- Required work
Go through the entries below and say how many lines hold the word "println". Nothing else is needed.

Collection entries

"""

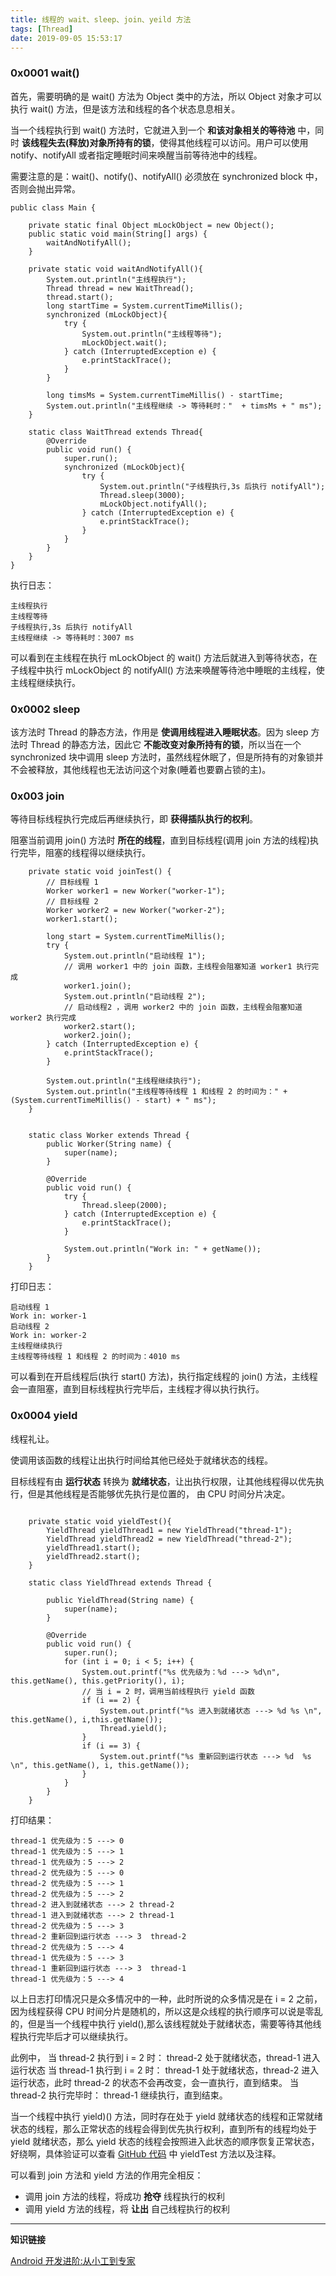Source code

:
 ```yaml
---
title: 线程的 wait、sleep、join、yeild 方法
tags: [Thread]
date: 2019-09-05 15:53:17
---
```


### 0x0001 wait()

首先，需要明确的是 wait() 方法为 Object 类中的方法，所以 Object 对象才可以执行 wait() 方法，但是该方法和线程的各个状态息息相关。

当一个线程执行到 wait() 方法时，它就进入到一个 **和该对象相关的等待池** 中，同时 **该线程失去(释放)对象所持有的锁**，使得其他线程可以访问。用户可以使用 notify、notifyAll 或者指定睡眠时间来唤醒当前等待池中的线程。

需要注意的是：wait()、notify()、notifyAll() 必须放在 synchronized block 中，否则会抛出异常。

<!-- more -->

```
public class Main {
    
    private static final Object mLockObject = new Object();
    public static void main(String[] args) {
        waitAndNotifyAll();
    }

    private static void waitAndNotifyAll(){
        System.out.println("主线程执行");
        Thread thread = new WaitThread();
        thread.start();
        long startTime = System.currentTimeMillis();
        synchronized (mLockObject){
            try {
                System.out.println("主线程等待");
                mLockObject.wait();
            } catch (InterruptedException e) {
                e.printStackTrace();
            }
        }

        long timsMs = System.currentTimeMillis() - startTime;
        System.out.println("主线程继续 -> 等待耗时："  + timsMs + " ms");
    }

    static class WaitThread extends Thread{
        @Override
        public void run() {
            super.run();
            synchronized (mLockObject){
                try {
                    System.out.println("子线程执行,3s 后执行 notifyAll");
                    Thread.sleep(3000);
                    mLockObject.notifyAll();
                } catch (InterruptedException e) {
                    e.printStackTrace();
                }
            }
        }
    }
}
```
执行日志：

```
主线程执行
主线程等待
子线程执行,3s 后执行 notifyAll
主线程继续 -> 等待耗时：3007 ms
```

可以看到在主线程在执行 mLockObject 的 wait() 方法后就进入到等待状态，在子线程中执行 mLockObject 的 notifyAll() 方法来唤醒等待池中睡眠的主线程，使主线程继续执行。


### 0x0002 sleep


该方法时 Thread 的静态方法，作用是 **使调用线程进入睡眠状态**。因为 sleep 方法时 Thread 的静态方法，因此它 **不能改变对象所持有的锁**，所以当在一个 synchronized 块中调用 sleep 方法时，虽然线程休眠了，但是所持有的对象锁并不会被释放，其他线程也无法访问这个对象(睡着也要霸占锁的主)。



### 0x003 join

等待目标线程执行完成后再继续执行，即 **获得插队执行的权利**。

阻塞当前调用 join() 方法时 **所在的线程**，直到目标线程(调用 join 方法的线程)执行完毕，阻塞的线程得以继续执行。


```
    private static void joinTest() {
        // 目标线程 1
        Worker worker1 = new Worker("worker-1");
        // 目标线程 2
        Worker worker2 = new Worker("worker-2");
        worker1.start();

        long start = System.currentTimeMillis();
        try {
            System.out.println("启动线程 1");
            // 调用 worker1 中的 join 函数，主线程会阻塞知道 worker1 执行完成
            worker1.join();
            System.out.println("启动线程 2");
            // 启动线程2 ，调用 worker2 中的 join 函数，主线程会阻塞知道 worker2 执行完成
            worker2.start();
            worker2.join();
        } catch (InterruptedException e) {
            e.printStackTrace();
        }

        System.out.println("主线程继续执行");
        System.out.println("主线程等待线程 1 和线程 2 的时间为：" + (System.currentTimeMillis() - start) + " ms");
    }


    static class Worker extends Thread {
        public Worker(String name) {
            super(name);
        }

        @Override
        public void run() {
            try {
                Thread.sleep(2000);
            } catch (InterruptedException e) {
                e.printStackTrace();
            }

            System.out.println("Work in: " + getName());
        }
    }

```

打印日志：

```
启动线程 1
Work in: worker-1
启动线程 2
Work in: worker-2
主线程继续执行
主线程等待线程 1 和线程 2 的时间为：4010 ms
```

可以看到在开启线程后(执行 start() 方法)，执行指定线程的 join() 方法，主线程会一直阻塞，直到目标线程执行完毕后，主线程才得以执行执行。






### 0x0004 yield


线程礼让。

使调用该函数的线程让出执行时间给其他已经处于就绪状态的线程。

目标线程有由 **运行状态** 转换为 **就绪状态**，让出执行权限，让其他线程得以优先执行，但是其他线程是否能够优先执行是位置的， 由 CPU 时间分片决定。


```

    private static void yieldTest(){
        YieldThread yieldThread1 = new YieldThread("thread-1");
        YieldThread yieldThread2 = new YieldThread("thread-2");
        yieldThread1.start();
        yieldThread2.start();
    }

    static class YieldThread extends Thread {
        
        public YieldThread(String name) {
            super(name);
        }

        @Override
        public void run() {
            super.run();
            for (int i = 0; i < 5; i++) {
                System.out.printf("%s 优先级为：%d ---> %d\n", this.getName(), this.getPriority(), i);
                // 当 i = 2 时，调用当前线程执行 yield 函数
                if (i == 2) {
                    System.out.printf("%s 进入到就绪状态 ---> %d %s \n", this.getName(), i,this.getName());
                    Thread.yield();
                }
                if (i == 3) {
                    System.out.printf("%s 重新回到运行状态 ---> %d  %s \n", this.getName(), i, this.getName());
                }
            }
        }
    }

```

打印结果：

```
thread-1 优先级为：5 ---> 0
thread-1 优先级为：5 ---> 1
thread-1 优先级为：5 ---> 2
thread-2 优先级为：5 ---> 0
thread-2 优先级为：5 ---> 1
thread-2 优先级为：5 ---> 2
thread-2 进入到就绪状态 ---> 2 thread-2 
thread-1 进入到就绪状态 ---> 2 thread-1 
thread-2 优先级为：5 ---> 3
thread-2 重新回到运行状态 ---> 3  thread-2 
thread-2 优先级为：5 ---> 4
thread-1 优先级为：5 ---> 3
thread-1 重新回到运行状态 ---> 3  thread-1 
thread-1 优先级为：5 ---> 4
```

以上日志打印情况只是众多情况中的一种，此时所说的众多情况是在 i = 2 之前，因为线程获得 CPU 时间分片是随机的，所以这是众线程的执行顺序可以说是零乱的，但是当一个线程中执行 yield(),那么该线程就处于就绪状态，需要等待其他线程执行完毕后才可以继续执行。

此例中，
当 thread-2 执行到 i = 2 时：
    thread-2 处于就绪状态，thread-1 进入运行状态
当 thread-1 执行到 i = 2 时：
    thread-1 处于就绪状态，thread-2 进入运行状态，此时 thread-2 的状态不会再改变，会一直执行，直到结束。
当 thread-2 执行完毕时：
    thread-1 继续执行，直到结束。

当一个线程中执行 yield)() 方法，同时存在处于 yield  就绪状态的线程和正常就绪状态的线程，那么正常状态的线程会得到优先执行权利，直到所有的线程均处于 yield 就绪状态，那么 yield 状态的线程会按照进入此状态的顺序恢复正常状态，好绕啊，具体验证可以查看 [GitHub 代码](https://github.com/leeGYPlus/JavaCode/blob/master/src/thread/methods/Main.java) 中 yieldTest 方法以及注释。


可以看到 join 方法和 yield 方法的作用完全相反：

* 调用 join 方法的线程，将成功 **抢夺** 线程执行的权利
* 调用 yield 方法的线程，将 **让出** 自己线程执行的权利



---- 

**知识链接**

[Android 开发进阶:从小工到专家](https://book.douban.com/subject/26744163/)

"""

- Expected output
9